_Supplied records_:
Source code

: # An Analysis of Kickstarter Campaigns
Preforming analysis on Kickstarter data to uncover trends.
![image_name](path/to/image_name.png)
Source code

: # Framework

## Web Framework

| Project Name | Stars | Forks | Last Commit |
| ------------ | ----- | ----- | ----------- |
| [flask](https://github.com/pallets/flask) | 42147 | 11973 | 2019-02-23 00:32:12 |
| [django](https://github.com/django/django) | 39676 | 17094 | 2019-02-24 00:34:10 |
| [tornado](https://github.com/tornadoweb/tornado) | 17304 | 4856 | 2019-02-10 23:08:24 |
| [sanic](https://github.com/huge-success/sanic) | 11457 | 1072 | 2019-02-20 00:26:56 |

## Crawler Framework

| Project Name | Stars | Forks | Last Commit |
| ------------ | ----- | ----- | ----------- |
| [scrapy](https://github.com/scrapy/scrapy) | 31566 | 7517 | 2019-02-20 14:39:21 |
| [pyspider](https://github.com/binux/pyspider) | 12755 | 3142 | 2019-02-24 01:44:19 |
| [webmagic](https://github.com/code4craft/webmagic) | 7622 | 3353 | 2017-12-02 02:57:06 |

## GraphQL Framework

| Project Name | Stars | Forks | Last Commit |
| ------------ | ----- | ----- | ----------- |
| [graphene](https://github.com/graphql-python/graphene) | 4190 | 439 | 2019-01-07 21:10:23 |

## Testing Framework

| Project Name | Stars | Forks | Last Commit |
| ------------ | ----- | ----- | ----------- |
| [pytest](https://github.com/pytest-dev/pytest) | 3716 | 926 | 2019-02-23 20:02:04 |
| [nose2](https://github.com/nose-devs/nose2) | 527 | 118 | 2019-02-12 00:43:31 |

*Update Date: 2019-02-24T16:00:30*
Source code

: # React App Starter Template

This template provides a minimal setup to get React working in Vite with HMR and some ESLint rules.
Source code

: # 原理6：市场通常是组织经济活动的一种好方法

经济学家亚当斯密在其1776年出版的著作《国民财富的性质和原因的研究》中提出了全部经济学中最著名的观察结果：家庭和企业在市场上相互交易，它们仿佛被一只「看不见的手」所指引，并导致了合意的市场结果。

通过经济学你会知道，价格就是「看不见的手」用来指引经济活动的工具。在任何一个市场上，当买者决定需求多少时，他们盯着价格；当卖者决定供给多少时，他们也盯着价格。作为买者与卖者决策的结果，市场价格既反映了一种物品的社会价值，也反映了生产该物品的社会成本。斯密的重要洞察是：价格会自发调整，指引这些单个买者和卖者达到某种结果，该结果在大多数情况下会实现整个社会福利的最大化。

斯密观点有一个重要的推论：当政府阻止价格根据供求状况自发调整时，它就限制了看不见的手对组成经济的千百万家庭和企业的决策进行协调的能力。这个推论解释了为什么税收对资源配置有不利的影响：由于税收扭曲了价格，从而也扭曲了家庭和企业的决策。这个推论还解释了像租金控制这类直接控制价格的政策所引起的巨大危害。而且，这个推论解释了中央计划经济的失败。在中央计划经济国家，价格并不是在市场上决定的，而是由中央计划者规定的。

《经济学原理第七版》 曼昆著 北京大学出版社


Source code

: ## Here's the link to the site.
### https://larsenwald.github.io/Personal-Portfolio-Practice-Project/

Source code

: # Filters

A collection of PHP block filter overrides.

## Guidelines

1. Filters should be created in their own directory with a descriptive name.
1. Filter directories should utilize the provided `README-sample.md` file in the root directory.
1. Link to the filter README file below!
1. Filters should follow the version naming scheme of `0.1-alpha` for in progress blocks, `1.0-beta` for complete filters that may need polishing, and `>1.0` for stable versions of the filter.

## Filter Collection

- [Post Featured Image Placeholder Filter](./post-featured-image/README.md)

_Requirement_:
Pick out every line above that contains the word "React" and copy it.

_Output_:
: # React App Starter Template
This template provides a minimal setup to get React working in Vite with HMR and some ESLint rules.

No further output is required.